(Task statement)
Report every line below that carries the word "January".

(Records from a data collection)
= Beginning of Section =

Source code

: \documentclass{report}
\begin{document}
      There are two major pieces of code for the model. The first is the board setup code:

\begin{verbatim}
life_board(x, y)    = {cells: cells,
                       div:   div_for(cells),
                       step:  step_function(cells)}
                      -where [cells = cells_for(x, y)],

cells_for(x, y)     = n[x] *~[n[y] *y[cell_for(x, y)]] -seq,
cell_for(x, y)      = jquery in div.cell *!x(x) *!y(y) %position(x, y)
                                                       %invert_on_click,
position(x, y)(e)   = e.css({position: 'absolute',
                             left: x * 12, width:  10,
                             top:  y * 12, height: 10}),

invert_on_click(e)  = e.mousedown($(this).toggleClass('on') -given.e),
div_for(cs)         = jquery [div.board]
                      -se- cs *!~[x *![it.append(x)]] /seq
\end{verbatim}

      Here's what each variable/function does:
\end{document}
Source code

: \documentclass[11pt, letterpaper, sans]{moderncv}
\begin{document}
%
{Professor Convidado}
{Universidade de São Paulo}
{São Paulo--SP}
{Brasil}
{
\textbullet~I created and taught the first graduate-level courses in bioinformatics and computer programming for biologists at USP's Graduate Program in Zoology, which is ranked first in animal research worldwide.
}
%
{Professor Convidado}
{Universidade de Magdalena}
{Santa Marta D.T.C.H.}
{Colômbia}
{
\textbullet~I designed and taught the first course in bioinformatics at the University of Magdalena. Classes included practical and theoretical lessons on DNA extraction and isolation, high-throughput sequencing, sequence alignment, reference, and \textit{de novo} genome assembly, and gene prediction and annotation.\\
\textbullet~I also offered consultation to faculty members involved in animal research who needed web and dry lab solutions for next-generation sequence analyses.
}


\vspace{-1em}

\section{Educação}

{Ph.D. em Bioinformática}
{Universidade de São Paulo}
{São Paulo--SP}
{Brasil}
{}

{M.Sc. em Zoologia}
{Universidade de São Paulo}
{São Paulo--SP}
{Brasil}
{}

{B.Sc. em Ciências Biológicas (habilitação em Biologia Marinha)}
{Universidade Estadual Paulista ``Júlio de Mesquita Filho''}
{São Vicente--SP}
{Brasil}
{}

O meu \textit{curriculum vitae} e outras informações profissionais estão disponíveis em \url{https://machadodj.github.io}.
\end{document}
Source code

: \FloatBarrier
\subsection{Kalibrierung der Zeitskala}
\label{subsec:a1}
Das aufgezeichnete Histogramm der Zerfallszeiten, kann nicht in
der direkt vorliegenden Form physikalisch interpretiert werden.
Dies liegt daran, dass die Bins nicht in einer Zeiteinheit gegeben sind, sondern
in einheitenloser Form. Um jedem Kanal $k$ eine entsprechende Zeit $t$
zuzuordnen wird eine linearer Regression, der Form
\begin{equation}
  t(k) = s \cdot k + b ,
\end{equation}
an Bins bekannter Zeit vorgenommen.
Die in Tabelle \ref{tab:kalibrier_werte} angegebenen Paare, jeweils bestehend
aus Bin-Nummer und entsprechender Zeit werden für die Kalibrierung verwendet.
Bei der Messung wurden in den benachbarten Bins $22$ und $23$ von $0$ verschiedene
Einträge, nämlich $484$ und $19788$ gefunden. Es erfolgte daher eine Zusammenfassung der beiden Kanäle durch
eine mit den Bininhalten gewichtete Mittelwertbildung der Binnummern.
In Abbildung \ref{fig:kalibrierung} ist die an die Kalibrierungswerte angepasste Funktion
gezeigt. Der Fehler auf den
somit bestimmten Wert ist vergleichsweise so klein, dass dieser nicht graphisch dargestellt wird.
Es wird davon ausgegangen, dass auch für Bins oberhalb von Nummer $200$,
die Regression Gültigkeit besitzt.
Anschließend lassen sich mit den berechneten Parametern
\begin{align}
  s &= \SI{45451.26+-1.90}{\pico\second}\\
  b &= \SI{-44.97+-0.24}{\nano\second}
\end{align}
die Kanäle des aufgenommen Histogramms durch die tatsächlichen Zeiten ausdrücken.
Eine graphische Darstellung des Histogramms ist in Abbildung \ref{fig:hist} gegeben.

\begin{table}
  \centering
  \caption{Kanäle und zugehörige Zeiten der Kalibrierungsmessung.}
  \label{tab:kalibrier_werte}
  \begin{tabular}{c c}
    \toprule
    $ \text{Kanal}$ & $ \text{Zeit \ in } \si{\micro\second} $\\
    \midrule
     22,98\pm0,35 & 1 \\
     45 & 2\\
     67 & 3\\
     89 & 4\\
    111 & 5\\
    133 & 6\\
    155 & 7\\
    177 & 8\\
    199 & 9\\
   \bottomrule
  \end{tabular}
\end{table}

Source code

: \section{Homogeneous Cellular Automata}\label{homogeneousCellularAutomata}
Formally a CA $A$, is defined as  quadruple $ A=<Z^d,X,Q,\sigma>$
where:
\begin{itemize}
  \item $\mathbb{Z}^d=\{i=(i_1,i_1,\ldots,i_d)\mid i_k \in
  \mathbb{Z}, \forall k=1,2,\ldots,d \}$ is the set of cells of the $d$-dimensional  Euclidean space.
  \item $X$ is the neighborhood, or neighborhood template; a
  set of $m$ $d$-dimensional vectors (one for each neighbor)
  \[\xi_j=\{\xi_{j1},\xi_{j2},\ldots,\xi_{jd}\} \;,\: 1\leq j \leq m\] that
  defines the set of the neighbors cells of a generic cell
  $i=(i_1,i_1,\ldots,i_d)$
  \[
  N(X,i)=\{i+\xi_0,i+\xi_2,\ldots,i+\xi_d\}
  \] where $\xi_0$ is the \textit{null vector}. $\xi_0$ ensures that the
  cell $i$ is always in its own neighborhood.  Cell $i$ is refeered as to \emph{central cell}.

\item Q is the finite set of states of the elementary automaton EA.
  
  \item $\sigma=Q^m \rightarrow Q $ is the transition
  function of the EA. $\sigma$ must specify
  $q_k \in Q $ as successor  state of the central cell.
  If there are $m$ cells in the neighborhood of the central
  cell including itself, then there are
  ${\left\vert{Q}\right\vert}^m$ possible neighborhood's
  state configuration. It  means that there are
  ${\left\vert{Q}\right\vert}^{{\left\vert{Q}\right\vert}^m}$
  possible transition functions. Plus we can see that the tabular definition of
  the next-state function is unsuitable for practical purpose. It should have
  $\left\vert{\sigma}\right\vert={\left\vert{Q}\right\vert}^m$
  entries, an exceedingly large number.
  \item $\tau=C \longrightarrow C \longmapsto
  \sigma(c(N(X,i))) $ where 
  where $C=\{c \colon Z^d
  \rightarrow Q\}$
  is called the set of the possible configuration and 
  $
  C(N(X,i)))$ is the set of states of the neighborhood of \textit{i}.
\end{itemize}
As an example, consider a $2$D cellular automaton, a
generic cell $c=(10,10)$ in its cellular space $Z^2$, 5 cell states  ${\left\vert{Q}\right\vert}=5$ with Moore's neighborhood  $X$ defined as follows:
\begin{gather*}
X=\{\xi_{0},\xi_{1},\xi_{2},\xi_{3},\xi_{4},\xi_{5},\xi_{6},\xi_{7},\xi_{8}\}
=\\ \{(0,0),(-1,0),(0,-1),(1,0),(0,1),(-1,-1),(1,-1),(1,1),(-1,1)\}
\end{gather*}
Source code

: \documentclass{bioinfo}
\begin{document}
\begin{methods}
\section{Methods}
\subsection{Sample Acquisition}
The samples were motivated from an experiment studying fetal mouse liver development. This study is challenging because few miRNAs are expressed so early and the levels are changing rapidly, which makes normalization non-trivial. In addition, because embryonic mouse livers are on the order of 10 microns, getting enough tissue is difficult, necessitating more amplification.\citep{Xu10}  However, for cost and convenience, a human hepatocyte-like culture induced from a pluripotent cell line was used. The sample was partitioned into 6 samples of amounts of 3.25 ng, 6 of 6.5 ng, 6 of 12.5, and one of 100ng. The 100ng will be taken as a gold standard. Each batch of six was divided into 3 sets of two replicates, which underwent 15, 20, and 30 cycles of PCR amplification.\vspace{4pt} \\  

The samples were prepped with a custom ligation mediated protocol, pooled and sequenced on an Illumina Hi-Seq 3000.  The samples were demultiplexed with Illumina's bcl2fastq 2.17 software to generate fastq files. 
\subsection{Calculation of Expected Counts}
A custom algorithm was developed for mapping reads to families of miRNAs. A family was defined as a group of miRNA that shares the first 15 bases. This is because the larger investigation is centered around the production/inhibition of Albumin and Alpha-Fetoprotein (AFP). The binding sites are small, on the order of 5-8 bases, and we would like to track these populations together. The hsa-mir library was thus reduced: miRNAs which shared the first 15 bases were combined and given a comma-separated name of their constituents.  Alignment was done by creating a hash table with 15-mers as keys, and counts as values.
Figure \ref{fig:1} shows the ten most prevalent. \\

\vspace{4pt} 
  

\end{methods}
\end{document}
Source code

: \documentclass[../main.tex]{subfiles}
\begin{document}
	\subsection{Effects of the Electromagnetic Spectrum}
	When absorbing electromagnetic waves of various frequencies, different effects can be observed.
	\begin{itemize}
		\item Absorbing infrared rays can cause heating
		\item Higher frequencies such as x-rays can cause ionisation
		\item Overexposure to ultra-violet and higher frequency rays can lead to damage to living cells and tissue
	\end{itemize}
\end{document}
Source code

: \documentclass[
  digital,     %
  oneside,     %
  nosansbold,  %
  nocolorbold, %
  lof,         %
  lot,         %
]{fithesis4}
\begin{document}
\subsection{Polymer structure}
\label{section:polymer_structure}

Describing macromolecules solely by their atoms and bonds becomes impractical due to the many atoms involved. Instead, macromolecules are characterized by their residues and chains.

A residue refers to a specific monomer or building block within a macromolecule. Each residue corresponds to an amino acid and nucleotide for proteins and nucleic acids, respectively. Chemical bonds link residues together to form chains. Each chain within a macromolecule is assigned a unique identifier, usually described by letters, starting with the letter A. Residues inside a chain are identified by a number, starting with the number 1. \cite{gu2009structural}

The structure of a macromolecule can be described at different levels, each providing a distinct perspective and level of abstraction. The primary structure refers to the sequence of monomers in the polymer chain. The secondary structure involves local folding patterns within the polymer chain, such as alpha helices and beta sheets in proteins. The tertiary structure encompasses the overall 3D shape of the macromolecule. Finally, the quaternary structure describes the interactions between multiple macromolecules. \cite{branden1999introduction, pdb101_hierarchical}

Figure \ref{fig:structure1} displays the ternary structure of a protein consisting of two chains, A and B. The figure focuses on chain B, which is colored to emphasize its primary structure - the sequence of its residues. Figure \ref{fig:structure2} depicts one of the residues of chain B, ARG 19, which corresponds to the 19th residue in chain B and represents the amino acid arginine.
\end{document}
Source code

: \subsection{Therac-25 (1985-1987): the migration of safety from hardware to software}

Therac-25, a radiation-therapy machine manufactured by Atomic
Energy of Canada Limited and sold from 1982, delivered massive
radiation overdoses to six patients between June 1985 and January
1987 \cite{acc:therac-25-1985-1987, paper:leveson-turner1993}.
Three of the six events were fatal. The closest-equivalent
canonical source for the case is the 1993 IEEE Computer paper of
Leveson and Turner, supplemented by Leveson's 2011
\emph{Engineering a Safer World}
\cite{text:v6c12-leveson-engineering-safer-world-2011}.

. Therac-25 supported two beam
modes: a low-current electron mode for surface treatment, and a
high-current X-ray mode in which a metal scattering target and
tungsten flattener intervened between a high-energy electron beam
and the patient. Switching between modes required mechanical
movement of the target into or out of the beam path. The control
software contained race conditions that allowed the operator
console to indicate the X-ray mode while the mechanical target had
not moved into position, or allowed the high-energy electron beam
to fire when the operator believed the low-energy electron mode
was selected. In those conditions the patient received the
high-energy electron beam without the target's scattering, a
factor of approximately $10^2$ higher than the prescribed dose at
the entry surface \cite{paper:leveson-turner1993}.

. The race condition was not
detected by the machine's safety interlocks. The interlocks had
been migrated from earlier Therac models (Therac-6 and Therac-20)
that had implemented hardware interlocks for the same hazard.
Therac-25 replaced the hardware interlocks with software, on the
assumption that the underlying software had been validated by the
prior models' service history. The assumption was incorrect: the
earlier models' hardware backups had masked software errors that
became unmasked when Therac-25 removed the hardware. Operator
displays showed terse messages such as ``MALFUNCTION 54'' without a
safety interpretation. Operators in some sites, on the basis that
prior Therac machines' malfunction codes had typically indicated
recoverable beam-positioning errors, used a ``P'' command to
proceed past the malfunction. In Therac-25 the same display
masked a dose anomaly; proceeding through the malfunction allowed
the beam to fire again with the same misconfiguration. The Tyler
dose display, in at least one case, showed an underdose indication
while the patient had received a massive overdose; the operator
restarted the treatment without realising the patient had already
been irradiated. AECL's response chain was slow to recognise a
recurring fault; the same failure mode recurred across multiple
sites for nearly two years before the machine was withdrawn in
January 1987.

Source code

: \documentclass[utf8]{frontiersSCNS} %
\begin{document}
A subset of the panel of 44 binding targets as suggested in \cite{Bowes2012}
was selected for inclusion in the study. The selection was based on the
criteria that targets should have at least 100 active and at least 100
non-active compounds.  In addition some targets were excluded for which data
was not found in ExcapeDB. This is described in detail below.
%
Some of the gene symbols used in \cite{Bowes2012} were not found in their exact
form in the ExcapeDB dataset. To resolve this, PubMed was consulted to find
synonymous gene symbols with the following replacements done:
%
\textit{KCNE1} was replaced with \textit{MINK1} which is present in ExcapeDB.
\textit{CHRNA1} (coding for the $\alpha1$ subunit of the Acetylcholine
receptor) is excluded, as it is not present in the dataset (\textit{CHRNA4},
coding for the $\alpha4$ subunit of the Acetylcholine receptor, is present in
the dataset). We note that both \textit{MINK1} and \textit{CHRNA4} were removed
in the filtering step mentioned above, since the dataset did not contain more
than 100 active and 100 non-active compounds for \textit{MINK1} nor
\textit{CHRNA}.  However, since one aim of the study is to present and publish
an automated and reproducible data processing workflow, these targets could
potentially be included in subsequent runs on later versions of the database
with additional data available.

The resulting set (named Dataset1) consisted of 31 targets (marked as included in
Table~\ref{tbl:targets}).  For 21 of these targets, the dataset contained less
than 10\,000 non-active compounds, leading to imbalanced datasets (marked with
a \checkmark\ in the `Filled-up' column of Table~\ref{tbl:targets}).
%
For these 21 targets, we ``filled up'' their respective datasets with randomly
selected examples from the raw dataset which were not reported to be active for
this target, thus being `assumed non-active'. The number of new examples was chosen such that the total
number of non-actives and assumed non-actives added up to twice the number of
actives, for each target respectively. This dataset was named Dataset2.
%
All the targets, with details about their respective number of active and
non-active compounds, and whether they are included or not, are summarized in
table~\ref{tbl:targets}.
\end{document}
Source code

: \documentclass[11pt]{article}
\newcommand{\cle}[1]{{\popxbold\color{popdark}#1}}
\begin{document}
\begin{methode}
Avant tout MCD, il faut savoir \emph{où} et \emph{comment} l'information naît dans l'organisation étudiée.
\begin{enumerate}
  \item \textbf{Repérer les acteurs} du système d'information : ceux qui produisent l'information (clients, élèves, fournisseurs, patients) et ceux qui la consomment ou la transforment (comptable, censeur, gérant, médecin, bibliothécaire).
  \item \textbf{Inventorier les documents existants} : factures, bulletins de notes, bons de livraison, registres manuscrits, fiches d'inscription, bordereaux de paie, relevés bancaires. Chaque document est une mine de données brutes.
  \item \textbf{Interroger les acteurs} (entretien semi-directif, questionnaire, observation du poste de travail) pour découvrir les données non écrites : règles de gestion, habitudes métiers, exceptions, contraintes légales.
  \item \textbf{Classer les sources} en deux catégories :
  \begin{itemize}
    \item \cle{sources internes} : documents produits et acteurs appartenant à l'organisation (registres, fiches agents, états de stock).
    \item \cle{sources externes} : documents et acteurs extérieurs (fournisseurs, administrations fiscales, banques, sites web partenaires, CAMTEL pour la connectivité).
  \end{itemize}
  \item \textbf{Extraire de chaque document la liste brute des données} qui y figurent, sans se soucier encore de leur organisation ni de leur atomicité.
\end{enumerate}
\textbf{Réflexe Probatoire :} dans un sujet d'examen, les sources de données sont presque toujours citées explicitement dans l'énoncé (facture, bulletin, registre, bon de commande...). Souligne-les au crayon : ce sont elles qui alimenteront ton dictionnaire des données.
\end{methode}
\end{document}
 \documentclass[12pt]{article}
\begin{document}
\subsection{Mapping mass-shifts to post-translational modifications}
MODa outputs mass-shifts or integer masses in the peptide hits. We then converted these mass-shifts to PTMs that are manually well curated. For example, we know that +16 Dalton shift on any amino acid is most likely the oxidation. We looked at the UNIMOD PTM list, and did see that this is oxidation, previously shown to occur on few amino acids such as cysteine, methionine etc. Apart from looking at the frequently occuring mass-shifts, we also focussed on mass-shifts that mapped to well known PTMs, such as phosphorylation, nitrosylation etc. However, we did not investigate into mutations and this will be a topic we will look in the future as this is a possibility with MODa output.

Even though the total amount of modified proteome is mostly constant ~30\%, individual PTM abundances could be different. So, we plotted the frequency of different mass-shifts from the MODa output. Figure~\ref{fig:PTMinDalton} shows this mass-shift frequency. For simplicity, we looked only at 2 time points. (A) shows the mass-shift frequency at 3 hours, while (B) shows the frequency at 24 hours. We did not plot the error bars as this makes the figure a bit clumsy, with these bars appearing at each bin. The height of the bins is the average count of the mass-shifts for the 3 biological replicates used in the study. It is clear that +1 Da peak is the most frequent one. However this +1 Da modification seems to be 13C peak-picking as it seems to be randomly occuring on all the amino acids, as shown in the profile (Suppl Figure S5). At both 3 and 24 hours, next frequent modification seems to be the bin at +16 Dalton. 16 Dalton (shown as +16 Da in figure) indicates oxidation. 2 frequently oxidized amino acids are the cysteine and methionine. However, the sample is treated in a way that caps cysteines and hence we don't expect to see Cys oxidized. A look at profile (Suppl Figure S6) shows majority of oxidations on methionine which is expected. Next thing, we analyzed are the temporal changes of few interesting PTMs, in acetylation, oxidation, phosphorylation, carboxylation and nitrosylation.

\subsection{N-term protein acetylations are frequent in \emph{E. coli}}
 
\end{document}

= End of Section =

(Answer to this problem)
radiation overdoses to six patients between June 1985 and January
January 1987.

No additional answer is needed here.